▽

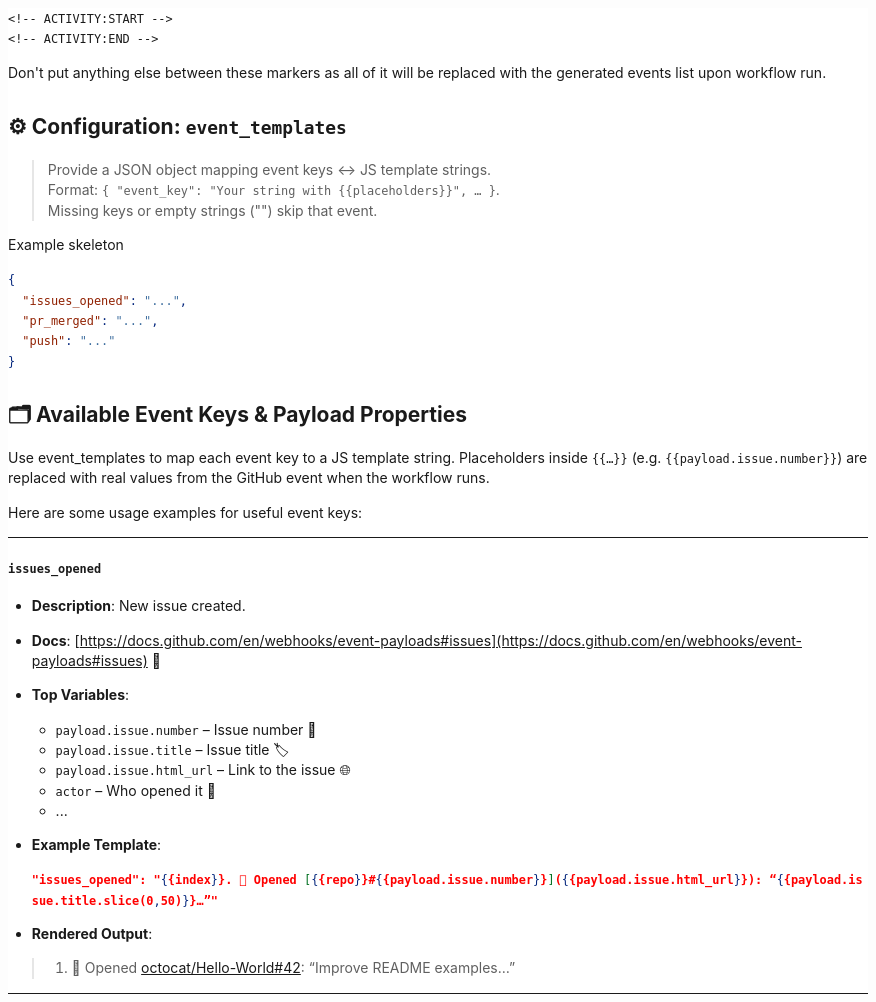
 ```
<!-- ACTIVITY:START -->
<!-- ACTIVITY:END -->
```

Don't put anything else between these markers as all of it will be replaced with the generated events list upon workflow run.

## ⚙️ Configuration: `event_templates`

> Provide a JSON object mapping event keys ↔ JS template strings.\
> Format: `{ "event_key": "Your string with {{placeholders}}", … }`.\
> Missing keys or empty strings ("") skip that event.

Example skeleton

```json
{
  "issues_opened": "...",
  "pr_merged": "...",
  "push": "..."
}
```

## 🗂️ Available Event Keys & Payload Properties

Use event_templates to map each event key to a JS template string.
Placeholders inside `{{…}}` (e.g. `{{payload.issue.number}}`) are replaced with real values from the GitHub event when the workflow runs.

Here are some usage examples for useful event keys:

---

#### `issues_opened`

- **Description**: New issue created.
- **Docs**: [https://docs.github.com/en/webhooks/event-payloads#issues](https://docs.github.com/en/webhooks/event-payloads#issues) 📑
- **Top Variables**:

  - `payload.issue.number` – Issue number 🔢
  - `payload.issue.title` – Issue title 🏷️
  - `payload.issue.html_url` – Link to the issue 🌐
  - `actor` – Who opened it 👤
  - ...

- **Example Template**:

  ```json
  "issues_opened": "{{index}}. 🐛 Opened [{{repo}}#{{payload.issue.number}}]({{payload.issue.html_url}}): “{{payload.issue.title.slice(0,50)}}…”"
  ```

- **Rendered Output**:

> 1. 🐛 Opened [octocat/Hello-World#42](https://github.com/octocat/Hello-World/issues/42): “Improve README examples…”

---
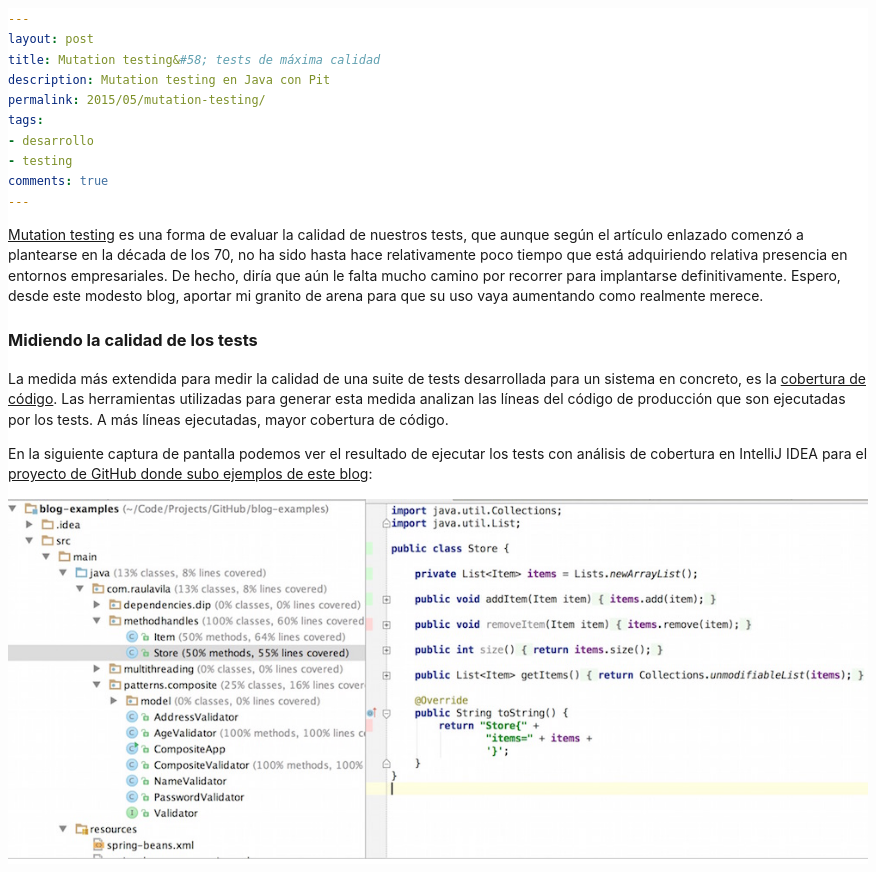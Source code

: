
 ```yaml
---
layout: post
title: Mutation testing&#58; tests de máxima calidad
description: Mutation testing en Java con Pit
permalink: 2015/05/mutation-testing/
tags:
- desarrollo
- testing
comments: true
---
```


[Mutation testing](http://en.wikipedia.org/wiki/Mutation_testing) es una forma de evaluar la calidad de nuestros tests, que aunque según el artículo enlazado comenzó a plantearse en la década de los 70, no ha sido hasta hace relativamente poco tiempo que está adquiriendo relativa presencia en entornos empresariales. De hecho, diría que aún le falta mucho camino por recorrer para implantarse definitivamente. Espero, desde este modesto blog, aportar mi granito de arena para que su uso vaya aumentando como realmente merece.



### Midiendo la calidad de los tests

La medida más extendida para medir la calidad de una suite de tests desarrollada para un sistema en concreto, es la [cobertura de código](http://es.wikipedia.org/wiki/Cobertura_de_c%C3%B3digo). Las herramientas utilizadas para generar esta medida analizan las líneas del código de producción que son ejecutadas por los tests. A más líneas ejecutadas, mayor cobertura de código.

En la siguiente captura de pantalla podemos ver el resultado de ejecutar los tests con análisis de cobertura en IntelliJ IDEA para el [proyecto de GitHub donde subo ejemplos de este blog](https://github.com/raulavila/blog-examples):

![Cobertura](/public/pictures/pitest/cobertura.jpg)
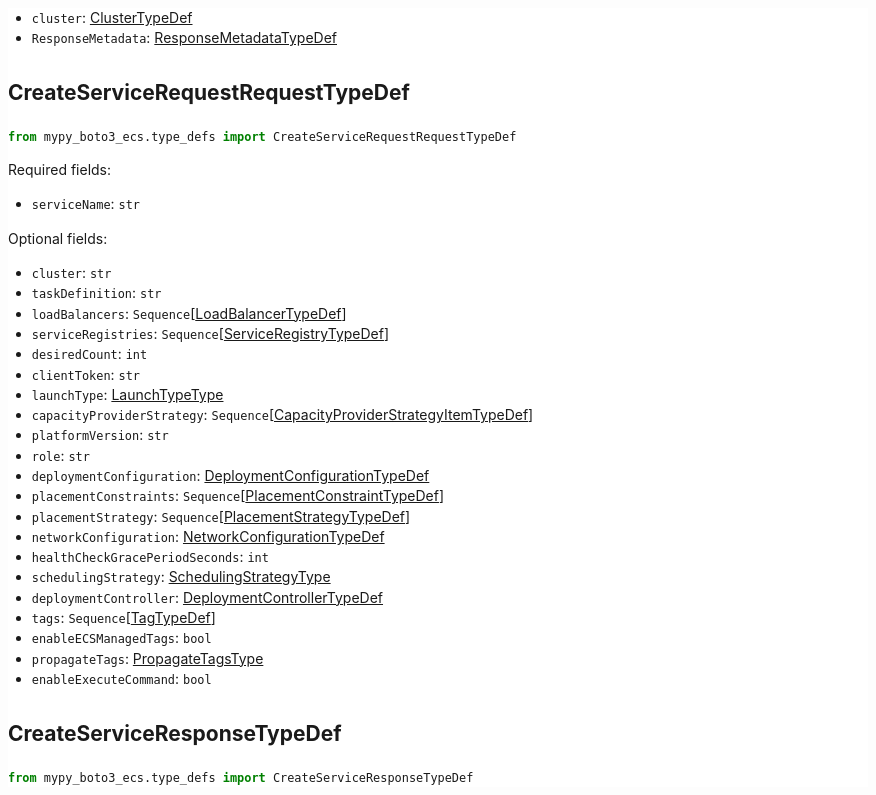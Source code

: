- `cluster`: [ClusterTypeDef](./type_defs.md#clustertypedef)
- `ResponseMetadata`:
  [ResponseMetadataTypeDef](./type_defs.md#responsemetadatatypedef)

## CreateServiceRequestRequestTypeDef

```python
from mypy_boto3_ecs.type_defs import CreateServiceRequestRequestTypeDef
```

Required fields:

- `serviceName`: `str`

Optional fields:

- `cluster`: `str`
- `taskDefinition`: `str`
- `loadBalancers`:
  `Sequence`\[[LoadBalancerTypeDef](./type_defs.md#loadbalancertypedef)\]
- `serviceRegistries`:
  `Sequence`\[[ServiceRegistryTypeDef](./type_defs.md#serviceregistrytypedef)\]
- `desiredCount`: `int`
- `clientToken`: `str`
- `launchType`: [LaunchTypeType](./literals.md#launchtypetype)
- `capacityProviderStrategy`:
  `Sequence`\[[CapacityProviderStrategyItemTypeDef](./type_defs.md#capacityproviderstrategyitemtypedef)\]
- `platformVersion`: `str`
- `role`: `str`
- `deploymentConfiguration`:
  [DeploymentConfigurationTypeDef](./type_defs.md#deploymentconfigurationtypedef)
- `placementConstraints`:
  `Sequence`\[[PlacementConstraintTypeDef](./type_defs.md#placementconstrainttypedef)\]
- `placementStrategy`:
  `Sequence`\[[PlacementStrategyTypeDef](./type_defs.md#placementstrategytypedef)\]
- `networkConfiguration`:
  [NetworkConfigurationTypeDef](./type_defs.md#networkconfigurationtypedef)
- `healthCheckGracePeriodSeconds`: `int`
- `schedulingStrategy`:
  [SchedulingStrategyType](./literals.md#schedulingstrategytype)
- `deploymentController`:
  [DeploymentControllerTypeDef](./type_defs.md#deploymentcontrollertypedef)
- `tags`: `Sequence`\[[TagTypeDef](./type_defs.md#tagtypedef)\]
- `enableECSManagedTags`: `bool`
- `propagateTags`: [PropagateTagsType](./literals.md#propagatetagstype)
- `enableExecuteCommand`: `bool`

## CreateServiceResponseTypeDef

```python
from mypy_boto3_ecs.type_defs import CreateServiceResponseTypeDef
```
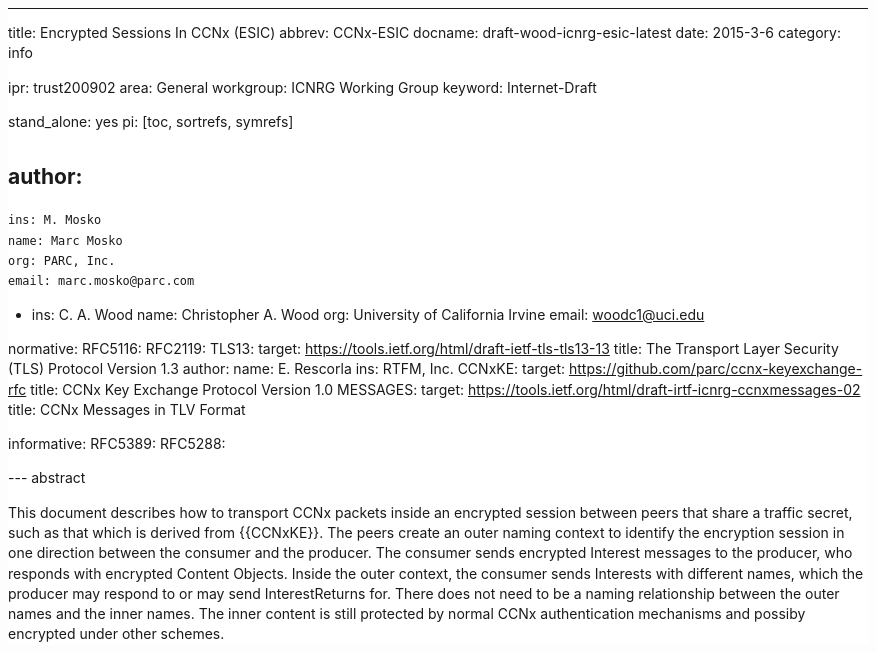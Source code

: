 ---
title: Encrypted Sessions In CCNx (ESIC)
abbrev: CCNx-ESIC
docname: draft-wood-icnrg-esic-latest
date: 2015-3-6
category: info

ipr: trust200902
area: General
workgroup: ICNRG Working Group
keyword: Internet-Draft

stand_alone: yes
pi: [toc, sortrefs, symrefs]

author:
 -
    ins: M. Mosko
    name: Marc Mosko
    org: PARC, Inc.
    email: marc.mosko@parc.com
 -
    ins: C. A. Wood
    name: Christopher A. Wood
    org: University of California Irvine
    email: woodc1@uci.edu

normative:
    RFC5116:
    RFC2119:
    TLS13:
        target: https://tools.ietf.org/html/draft-ietf-tls-tls13-13
        title: The Transport Layer Security (TLS) Protocol Version 1.3
        author:
            name: E. Rescorla
            ins: RTFM, Inc.
    CCNxKE:
        target: https://github.com/parc/ccnx-keyexchange-rfc 
        title: CCNx Key Exchange Protocol Version 1.0
    MESSAGES:
        target: https://tools.ietf.org/html/draft-irtf-icnrg-ccnxmessages-02
        title: CCNx Messages in TLV Format

informative:
    RFC5389:
    RFC5288:

--- abstract

This document describes how to transport CCNx packets inside an
encrypted session between peers that share a traffic secret, such
as that which is derived from {{CCNxKE}}. The peers create an outer naming
context to identify the encryption session in one direction
between the consumer and the producer. The consumer sends encrypted
Interest messages to the producer, who responds with encrypted Content Objects.
Inside the outer context, the consumer sends Interests with different
names, which the producer may respond to or may send InterestReturns for.
There does not need to be a naming relationship between the outer names
and the inner names.  The inner content is still protected by normal
CCNx authentication mechanisms and possiby encrypted under other schemes.
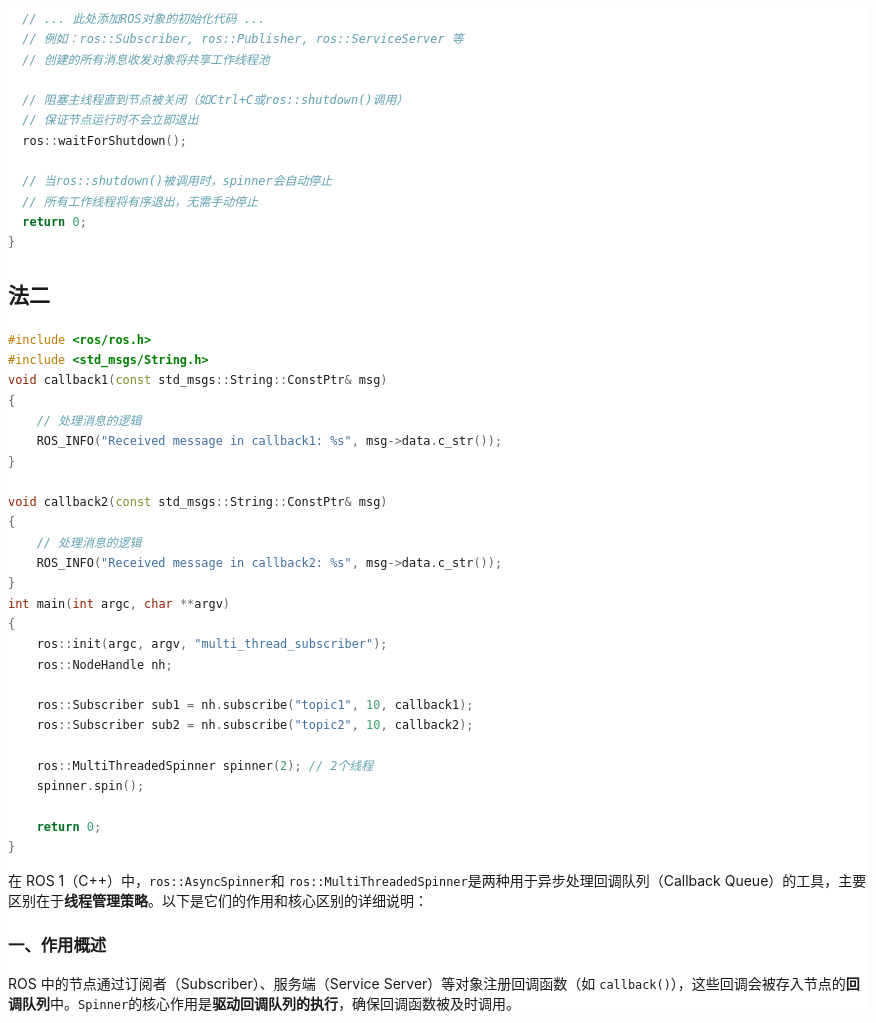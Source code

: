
 ```cpp
  // ... 此处添加ROS对象的初始化代码 ...
  // 例如：ros::Subscriber, ros::Publisher, ros::ServiceServer 等
  // 创建的所有消息收发对象将共享工作线程池

  // 阻塞主线程直到节点被关闭（如Ctrl+C或ros::shutdown()调用）
  // 保证节点运行时不会立即退出
  ros::waitForShutdown();

  // 当ros::shutdown()被调用时，spinner会自动停止
  // 所有工作线程将有序退出，无需手动停止
  return 0;
}
```

## 法二

```cpp
#include <ros/ros.h>
#include <std_msgs/String.h>
void callback1(const std_msgs::String::ConstPtr& msg)
{
    // 处理消息的逻辑
    ROS_INFO("Received message in callback1: %s", msg->data.c_str());
}

void callback2(const std_msgs::String::ConstPtr& msg)
{
    // 处理消息的逻辑
    ROS_INFO("Received message in callback2: %s", msg->data.c_str());
}
int main(int argc, char **argv)
{
    ros::init(argc, argv, "multi_thread_subscriber");
    ros::NodeHandle nh;

    ros::Subscriber sub1 = nh.subscribe("topic1", 10, callback1);
    ros::Subscriber sub2 = nh.subscribe("topic2", 10, callback2);

    ros::MultiThreadedSpinner spinner(2); // 2个线程
    spinner.spin();

    return 0;
}
```

在 ROS 1（C++）中，`ros::AsyncSpinner`和 `ros::MultiThreadedSpinner`是两种用于异步处理回调队列（Callback Queue）的工具，主要区别在于​**​线程管理策略​**​。以下是它们的作用和核心区别的详细说明：

### **​一、作用概述​**​

ROS 中的节点通过订阅者（Subscriber）、服务端（Service Server）等对象注册回调函数（如 `callback()`），这些回调会被存入节点的​**​回调队列​**​中。`Spinner`的核心作用是​**​驱动回调队列的执行​**​，确保回调函数被及时调用。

△

• _EXERCISE INSTRUCTIONS_
Please, from the entries above, set down exactly the lines from the one containing "ins: C. A. Wood" through the one containing "target: https://tools.ietf.org/html/draft-ietf-tls-tls13-13", and only those.

• _ANSWER BOX_
    ins: C. A. Wood
    name: Christopher A. Wood
    org: University of California Irvine
    email: woodc1@uci.edu

normative:
    RFC5116:
    RFC2119:
    TLS13:
        target: https://tools.ietf.org/html/draft-ietf-tls-tls13-13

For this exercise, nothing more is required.